YOUR TASK: The whole listing below is to be copied exactly, with every picture left out.

☆ ☆ ☆

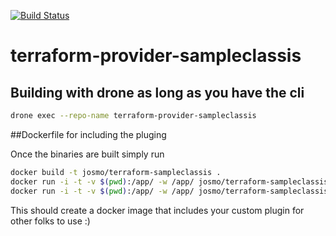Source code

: [![Build Status](https://drone.seattleslow.com/api/badges/josmo/terraform-provider-sampleclassis/status.svg)](https://drone.seattleslow.com/classis/terraform-provider-classis)

# terraform-provider-sampleclassis

## Building with drone as long as you have the cli

```sh
drone exec --repo-name terraform-provider-sampleclassis
```

##Dockerfile for including the pluging

Once the binaries are built simply run 

```sh
docker build -t josmo/terraform-sampleclassis .
docker run -i -t -v $(pwd):/app/ -w /app/ josmo/terraform-sampleclassis init -plugin-dir=/usr/local/terraform-plugins 
docker run -i -t -v $(pwd):/app/ -w /app/ josmo/terraform-sampleclassis plan
```

This should create a docker image that includes your custom plugin for other folks to use :)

☆ ☆ ☆

ANSWER TO THIS PROBLEM:
Source code

: [![Build Status](https://drone.seattleslow.com/api/badges/josmo/terraform-provider-sampleclassis/status.svg)](https://drone.seattleslow.com/classis/terraform-provider-classis)

# terraform-provider-sampleclassis

## Building with drone as long as you have the cli

```sh
drone exec --repo-name terraform-provider-sampleclassis
```

##Dockerfile for including the pluging

Once the binaries are built simply run 

```sh
docker build -t josmo/terraform-sampleclassis .
docker run -i -t -v $(pwd):/app/ -w /app/ josmo/terraform-sampleclassis init -plugin-dir=/usr/local/terraform-plugins 
docker run -i -t -v $(pwd):/app/ -w /app/ josmo/terraform-sampleclassis plan
```

This should create a docker image that includes your custom plugin for other folks to use :)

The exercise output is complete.